Untreue wegen 50 Euro: Staatsanwaltschaft kann sich für Neuwieder Gänsekeulen-Affäre kaum erwärmen
Neuwied - Die Staatsanwaltschaft will möglicherweise in der Gänsekelen-Affäre des Neuwieder Stadtwerkedirektors Dirk Hillesheim kein Ermittlungsverfahren einleiten. Und die SPD schlägt neue Töne an.
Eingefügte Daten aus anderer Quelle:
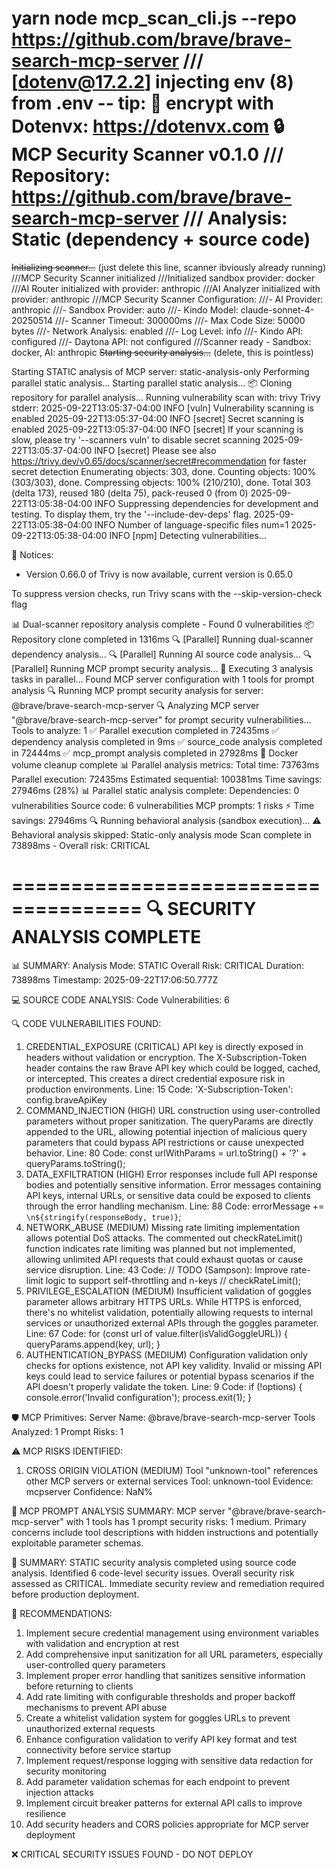 yarn node mcp_scan_cli.js --repo https://github.com/brave/brave-search-mcp-server
/// [dotenv@17.2.2] injecting env (8) from .env -- tip: 🔐 encrypt with Dotenvx: https://dotenvx.com
🔒 MCP Security Scanner v0.1.0
/// Repository: https://github.com/brave/brave-search-mcp-server
/// Analysis: Static (dependency + source code)
=====================================

~~Initializing scanner...~~ (just delete this line, scanner ibviously already running)
///MCP Security Scanner initialized
///Initialized sandbox provider: docker
///AI Router initialized with provider: anthropic
///AI Analyzer initialized with provider: anthropic
///MCP Security Scanner Configuration:
///- AI Provider: anthropic
///- Sandbox Provider: auto
///- Kindo Model: claude-sonnet-4-20250514
///- Scanner Timeout: 300000ms
///- Max Code Size: 50000 bytes
///- Network Analysis: enabled
///- Log Level: info
///- Kindo API: configured
///- Daytona API: not configured
///Scanner ready - Sandbox: docker, AI: anthropic
~~Starting security analysis...~~ (delete, this is pointless)

Starting STATIC analysis of MCP server: static-analysis-only
Performing parallel static analysis...
Starting parallel static analysis... 
📦 Cloning repository for parallel analysis...
Running vulnerability scan with: trivy
Trivy stderr: 2025-09-22T13:05:37-04:00	INFO	[vuln] Vulnerability scanning is enabled
2025-09-22T13:05:37-04:00	INFO	[secret] Secret scanning is enabled
2025-09-22T13:05:37-04:00	INFO	[secret] If your scanning is slow, please try '--scanners vuln' to disable secret scanning
2025-09-22T13:05:37-04:00	INFO	[secret] Please see also https://trivy.dev/v0.65/docs/scanner/secret#recommendation for faster secret detection
Enumerating objects: 303, done.
Counting objects: 100% (303/303), done.
Compressing objects: 100% (210/210), done.
Total 303 (delta 173), reused 180 (delta 75), pack-reused 0 (from 0)
2025-09-22T13:05:38-04:00	INFO	Suppressing dependencies for development and testing. To display them, try the '--include-dev-deps' flag.
2025-09-22T13:05:38-04:00	INFO	Number of language-specific files	num=1
2025-09-22T13:05:38-04:00	INFO	[npm] Detecting vulnerabilities...

📣 Notices:
  - Version 0.66.0 of Trivy is now available, current version is 0.65.0

To suppress version checks, run Trivy scans with the --skip-version-check flag


📊 Dual-scanner repository analysis complete - Found 0 vulnerabilities
📦 Repository clone completed in 1316ms
🔍 [Parallel] Running dual-scanner dependency analysis...
🔍 [Parallel] Running AI source code analysis...
🔍 [Parallel] Running MCP prompt security analysis...
🔄 Executing 3 analysis tasks in parallel...
Found MCP server configuration with 1 tools for prompt analysis
🔍 Running MCP prompt security analysis for server: @brave/brave-search-mcp-server
🔍 Analyzing MCP server "@brave/brave-search-mcp-server" for prompt security vulnerabilities...
   Tools to analyze: 1
✅ Parallel execution completed in 72435ms
✅ dependency analysis completed in 9ms
✅ source_code analysis completed in 72444ms
✅ mcp_prompt analysis completed in 27928ms
🧹 Docker volume cleanup complete
📊 Parallel analysis metrics:
   Total time: 73763ms
   Parallel execution: 72435ms
   Estimated sequential: 100381ms
   Time savings: 27946ms (28%)
📊 Parallel static analysis complete:
   Dependencies: 0 vulnerabilities
   Source code: 6 vulnerabilities
   MCP prompts: 1 risks
   ⚡ Time savings: 27946ms
🔍 Running behavioral analysis (sandbox execution)...
⚠️  Behavioral analysis skipped: Static-only analysis mode
Scan complete in 73898ms - Overall risk: CRITICAL

=====================================
🔍 SECURITY ANALYSIS COMPLETE
=====================================

📊 SUMMARY:
   Analysis Mode: STATIC
   Overall Risk:  CRITICAL
   Duration:      73898ms
   Timestamp:     2025-09-22T17:06:50.777Z

💻 SOURCE CODE ANALYSIS:
   Code Vulnerabilities: 6

🔍 CODE VULNERABILITIES FOUND:
   1. CREDENTIAL_EXPOSURE (CRITICAL)
      API key is directly exposed in headers without validation or encryption. The X-Subscription-Token header contains the raw Brave API key which could be logged, cached, or intercepted. This creates a direct credential exposure risk in production environments.
      Line: 15
      Code: 'X-Subscription-Token': config.braveApiKey
   2. COMMAND_INJECTION (HIGH)
      URL construction using user-controlled parameters without proper sanitization. The queryParams are directly appended to the URL, allowing potential injection of malicious query parameters that could bypass API restrictions or cause unexpected behavior.
      Line: 80
      Code: const urlWithParams = url.toString() + '?' + queryParams.toString();
   3. DATA_EXFILTRATION (HIGH)
      Error responses include full API response bodies and potentially sensitive information. Error messages containing API keys, internal URLs, or sensitive data could be exposed to clients through the error handling mechanism.
      Line: 88
      Code: errorMessage += `\n${stringify(responseBody, true)}`;
   4. NETWORK_ABUSE (MEDIUM)
      Missing rate limiting implementation allows potential DoS attacks. The commented out checkRateLimit() function indicates rate limiting was planned but not implemented, allowing unlimited API requests that could exhaust quotas or cause service disruption.
      Line: 43
      Code: // TODO (Sampson): Improve rate-limit logic to support self-throttling and n-keys
  // checkRateLimit();
   5. PRIVILEGE_ESCALATION (MEDIUM)
      Insufficient validation of goggles parameter allows arbitrary HTTPS URLs. While HTTPS is enforced, there's no whitelist validation, potentially allowing requests to internal services or unauthorized external APIs through the goggles parameter.
      Line: 67
      Code: for (const url of value.filter(isValidGoggleURL)) {
          queryParams.append(key, url);
        }
   6. AUTHENTICATION_BYPASS (MEDIUM)
      Configuration validation only checks for options existence, not API key validity. Invalid or missing API keys could lead to service failures or potential bypass scenarios if the API doesn't properly validate the token.
      Line: 9
      Code: if (!options) {
    console.error('Invalid configuration');
    process.exit(1);
  }

🛡️  MCP Primitives:
   Server Name:       @brave/brave-search-mcp-server
   Tools Analyzed:    1
   Prompt Risks:      1

⚠️  MCP RISKS IDENTIFIED:
   1. CROSS ORIGIN VIOLATION (MEDIUM)
      Tool "unknown-tool" references other MCP servers or external services
      Tool: unknown-tool
      Evidence: mcpserver
      Confidence: NaN%

📝 MCP PROMPT ANALYSIS SUMMARY:
   MCP server "@brave/brave-search-mcp-server" with 1 tools has 1 prompt security risks: 1 medium. Primary concerns include tool descriptions with hidden instructions and potentially exploitable parameter schemas.

📝 SUMMARY:
STATIC security analysis completed using source code analysis. Identified 6 code-level security issues. Overall security risk assessed as CRITICAL. Immediate security review and remediation required before production deployment.

🔧 RECOMMENDATIONS:
   1. Implement secure credential management using environment variables with validation and encryption at rest
   2. Add comprehensive input sanitization for all URL parameters, especially user-controlled query parameters
   3. Implement proper error handling that sanitizes sensitive information before returning to clients
   4. Add rate limiting with configurable thresholds and proper backoff mechanisms to prevent API abuse
   5. Create a whitelist validation system for goggles URLs to prevent unauthorized external requests
   6. Enhance configuration validation to verify API key format and test connectivity before service startup
   7. Implement request/response logging with sensitive data redaction for security monitoring
   8. Add parameter validation schemas for each endpoint to prevent injection attacks
   9. Implement circuit breaker patterns for external API calls to improve resilience
   10. Add security headers and CORS policies appropriate for MCP server deployment

❌ CRITICAL SECURITY ISSUES FOUND - DO NOT DEPLOY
In der sogenannten Gänsekeulen-Affäre von Stadtwerkedirektor Dirk Hillesheim übt sich die SPD-Fraktion neuerdings in Zurückhaltung. Eine eigens zum Thema Hillesheim anberaumte Sondersitzung der Fraktion hatte zum Ergebnis, dass die SPD-Ratsmitglieder nun erst einmal das juristische Gutachten abwarten wollen, das der Aufsichtsrat der Stadtwerke vergangene Woche in Auftrag gegeben hatte.
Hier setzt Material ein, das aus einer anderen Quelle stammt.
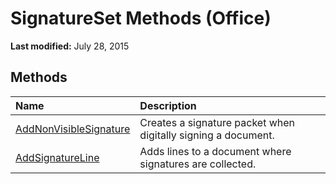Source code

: 
# SignatureSet Methods (Office)

 **Last modified:** July 28, 2015


## Methods



|**Name**|**Description**|
|:-----|:-----|
| [AddNonVisibleSignature](f8d3a749-9507-628f-2192-552bd4cbb00c.md)|Creates a signature packet when digitally signing a document.|
| [AddSignatureLine](e887431f-8a01-99d7-6c9b-21aaf3d9198d.md)|Adds lines to a document where signatures are collected.|
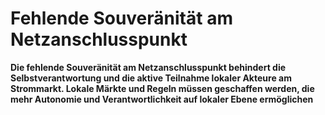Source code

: # Fehlende Souveränität am Netzanschlusspunkt

**Die fehlende Souveränität am Netzanschlusspunkt behindert die Selbstverantwortung und die aktive Teilnahme lokaler Akteure am Strommarkt. Lokale Märkte und Regeln müssen geschaffen werden, die mehr Autonomie und Verantwortlichkeit auf lokaler Ebene ermöglichen**
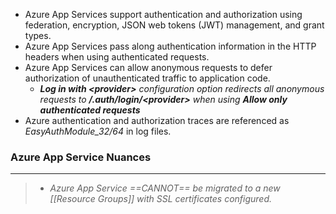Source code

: - Azure App Services support authentication and authorization using federation, encryption, JSON web tokens (JWT) management, and grant types.
- Azure App Services pass along authentication information in the HTTP headers when using authenticated requests.
- Azure App Services can allow anonymous requests to defer authorization of unauthenticated traffic to application code.
	- ***Log in with \<provider\>** configuration option redirects all anonymous requests to **/.auth/login/\<provider\>** when using **Allow only authenticated requests***
- Azure authentication and authorization traces are referenced as *EasyAuthModule_32/64* in log files.



### Azure App Service Nuances
---
> - *Azure App Service ==CANNOT== be migrated to a new [[Resource Groups]] with SSL certificates configured.*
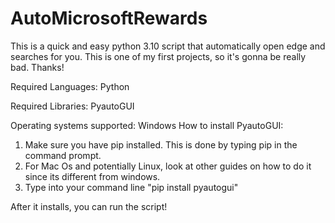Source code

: # AutoMicrosoftRewards
This is a quick and easy python 3.10 script that automatically open edge and searches for you. This is one of my first projects, so it's gonna be really bad. Thanks!


Required Languages: Python

Required Libraries: PyautoGUI

Operating systems supported: Windows
How to install PyautoGUI:
1. Make sure you have pip installed. This is done by typing pip in the command prompt.
2. For Mac Os and potentially Linux, look at other guides on how to do it since its different from windows.
3. Type into your command line "pip install pyautogui"

After it installs, you can run the script!
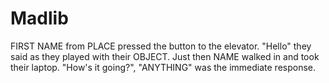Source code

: # Madlib

FIRST NAME from PLACE pressed the button to the elevator.  "Hello" they said as they played with their OBJECT.  Just then NAME walked in and took their laptop.  "How's it going?", "ANYTHING" was the immediate response.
Man wolle sich bis dahin „keinen Spekulationen hingeben“, wie es in einer Pressemitteilung der Fraktion heißt, die Geschäftsführer Michael Mang noch am späten Abend verfasste. Sie besteht aus exakt drei Sätzen. Neben der Parole „Abwarten“ heißt es dort: „Alle sind aufgefordert, sich besonnen zu verhalten und mit Äußerungen sorgsam umzugehen.“ Genau das hatte Fraktionsvorsitzender Sigurd Remy anfangs nicht getan, als er alle Vorwürfe gegen Dirk Hillesheim mit Bausch und Bogen zurückwies und schon vor Erstellung des Gutachtens zu Protokoll gab, am Ende werde am Stadtwerke-Geschäftsführer „nichts hängenbleiben“. Satz Nummer drei der SPD-Stellungnahme lautet: „Dabei ist es den Mitgliedern der SPD-Stadtratsfraktion außerordentlich wichtig, eine mögliche Beschädigung des Ansehens der Stadtwerke mit ihren Mitarbeiterinnen und Mitarbeitern abzuwenden.“
Michael Mang selbst hatte sich in seinem Internet-Tagebuch ausführlicher mit der Materie beschäftigt und dort notiert, er sei nach Bekanntwerden der Vorwürfe gegen seinen Parteigenossen Hillesheim „not amused“ gewesen. Wie es weitergeht, wenn das Gutachten vorliegt, beschreibt Mang so: Es seien dann „angemessene Konsequenzen“ zu ziehen. „Diese können von der Weiterbeschäftigung is hin zu einer außerordentlichen Kündigung reichen.“
Unterdessen zeichnet sich ab, dass Dirk Hillesheim wegen der Nutzung der Deichwellenküche durch seine Lebensgefährtin – eine Engerser Gastronomin – keine strafrechtlichen Konsequenzen befürchten muss. Die zuständige Oberstaatsanwältin Gertraud Harnischmacher bestätigte zwar, dass der Neuwieder Steuerbevollmächtigte Jörg Saidel eine Strafanzeige gegen Hillesheim erstattet hat. Allerdings liege der entstandene Vermögensschaden „ausschließlich in Höhe der Stromkosten für die Zubereitung der Speisen für private Zwecke“ bei maximal 50 Euro. Bei der rechtlichen Bewertung gehe es nicht um Diebstahl, wie es der Anzeigenerstatter formuliert hatte, sondern um den Verdacht der Untreue, wie die Oberstaatsanwältin erklärte.